**Instructions for the task:** What's needed is a full, exact retyping of the records.

Dataset items:
◆ ◆ ◆ ◆ ◆
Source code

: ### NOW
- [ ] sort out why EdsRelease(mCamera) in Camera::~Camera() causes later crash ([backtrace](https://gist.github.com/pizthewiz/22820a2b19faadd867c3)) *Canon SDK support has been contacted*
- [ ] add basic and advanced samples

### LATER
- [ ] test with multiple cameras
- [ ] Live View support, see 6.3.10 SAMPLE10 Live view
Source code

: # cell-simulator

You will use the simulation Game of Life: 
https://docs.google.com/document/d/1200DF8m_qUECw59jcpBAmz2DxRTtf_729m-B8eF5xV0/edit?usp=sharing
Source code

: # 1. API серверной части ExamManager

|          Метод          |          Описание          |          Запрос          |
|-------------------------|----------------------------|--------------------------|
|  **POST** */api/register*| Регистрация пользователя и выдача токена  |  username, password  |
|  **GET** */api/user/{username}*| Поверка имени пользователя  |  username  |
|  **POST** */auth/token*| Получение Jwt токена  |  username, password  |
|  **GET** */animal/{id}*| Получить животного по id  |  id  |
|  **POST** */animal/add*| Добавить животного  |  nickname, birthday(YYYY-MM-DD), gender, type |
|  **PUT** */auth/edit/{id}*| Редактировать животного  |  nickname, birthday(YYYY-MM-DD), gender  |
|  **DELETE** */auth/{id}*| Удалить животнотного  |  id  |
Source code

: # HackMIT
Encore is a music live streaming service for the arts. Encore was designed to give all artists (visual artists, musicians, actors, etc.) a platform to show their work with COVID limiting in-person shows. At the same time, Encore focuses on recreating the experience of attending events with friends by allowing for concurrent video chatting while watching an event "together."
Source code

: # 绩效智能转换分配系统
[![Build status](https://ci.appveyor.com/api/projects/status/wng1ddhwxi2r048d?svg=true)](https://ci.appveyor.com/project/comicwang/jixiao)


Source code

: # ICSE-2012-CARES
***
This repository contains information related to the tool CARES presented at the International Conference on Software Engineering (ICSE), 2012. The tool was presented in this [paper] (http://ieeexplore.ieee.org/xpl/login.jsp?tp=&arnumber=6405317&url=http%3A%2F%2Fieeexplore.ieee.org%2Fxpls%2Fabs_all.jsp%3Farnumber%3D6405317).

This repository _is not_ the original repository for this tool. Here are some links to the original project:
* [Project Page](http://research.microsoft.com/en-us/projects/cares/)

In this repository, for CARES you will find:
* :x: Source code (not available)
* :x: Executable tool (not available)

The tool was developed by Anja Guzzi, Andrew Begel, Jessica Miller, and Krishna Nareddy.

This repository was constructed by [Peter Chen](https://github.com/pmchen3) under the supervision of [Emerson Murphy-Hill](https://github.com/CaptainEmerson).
◆ ◆ ◆ ◆ ◆
**Answer:**
Source code

: ### NOW
- [ ] sort out why EdsRelease(mCamera) in Camera::~Camera() causes later crash ([backtrace](https://gist.github.com/pizthewiz/22820a2b19faadd867c3)) *Canon SDK support has been contacted*
- [ ] add basic and advanced samples

### LATER
- [ ] test with multiple cameras
- [ ] Live View support, see 6.3.10 SAMPLE10 Live view
Source code

: # cell-simulator

You will use the simulation Game of Life: 
https://docs.google.com/document/d/1200DF8m_qUECw59jcpBAmz2DxRTtf_729m-B8eF5xV0/edit?usp=sharing
Source code

: # 1. API серверной части ExamManager

|          Метод          |          Описание          |          Запрос          |
|-------------------------|----------------------------|--------------------------|
|  **POST** */api/register*| Регистрация пользователя и выдача токена  |  username, password  |
|  **GET** */api/user/{username}*| Поверка имени пользователя  |  username  |
|  **POST** */auth/token*| Получение Jwt токена  |  username, password  |
|  **GET** */animal/{id}*| Получить животного по id  |  id  |
|  **POST** */animal/add*| Добавить животного  |  nickname, birthday(YYYY-MM-DD), gender, type |
|  **PUT** */auth/edit/{id}*| Редактировать животного  |  nickname, birthday(YYYY-MM-DD), gender  |
|  **DELETE** */auth/{id}*| Удалить животнотного  |  id  |
Source code

: # HackMIT
Encore is a music live streaming service for the arts. Encore was designed to give all artists (visual artists, musicians, actors, etc.) a platform to show their work with COVID limiting in-person shows. At the same time, Encore focuses on recreating the experience of attending events with friends by allowing for concurrent video chatting while watching an event "together."
Source code

: # 绩效智能转换分配系统
[![Build status](https://ci.appveyor.com/api/projects/status/wng1ddhwxi2r048d?svg=true)](https://ci.appveyor.com/project/comicwang/jixiao)


Source code

: # ICSE-2012-CARES
***
This repository contains information related to the tool CARES presented at the International Conference on Software Engineering (ICSE), 2012. The tool was presented in this [paper] (http://ieeexplore.ieee.org/xpl/login.jsp?tp=&arnumber=6405317&url=http%3A%2F%2Fieeexplore.ieee.org%2Fxpls%2Fabs_all.jsp%3Farnumber%3D6405317).

This repository _is not_ the original repository for this tool. Here are some links to the original project:
* [Project Page](http://research.microsoft.com/en-us/projects/cares/)

In this repository, for CARES you will find:
* :x: Source code (not available)
* :x: Executable tool (not available)

The tool was developed by Anja Guzzi, Andrew Begel, Jessica Miller, and Krishna Nareddy.

This repository was constructed by [Peter Chen](https://github.com/pmchen3) under the supervision of [Emerson Murphy-Hill](https://github.com/CaptainEmerson).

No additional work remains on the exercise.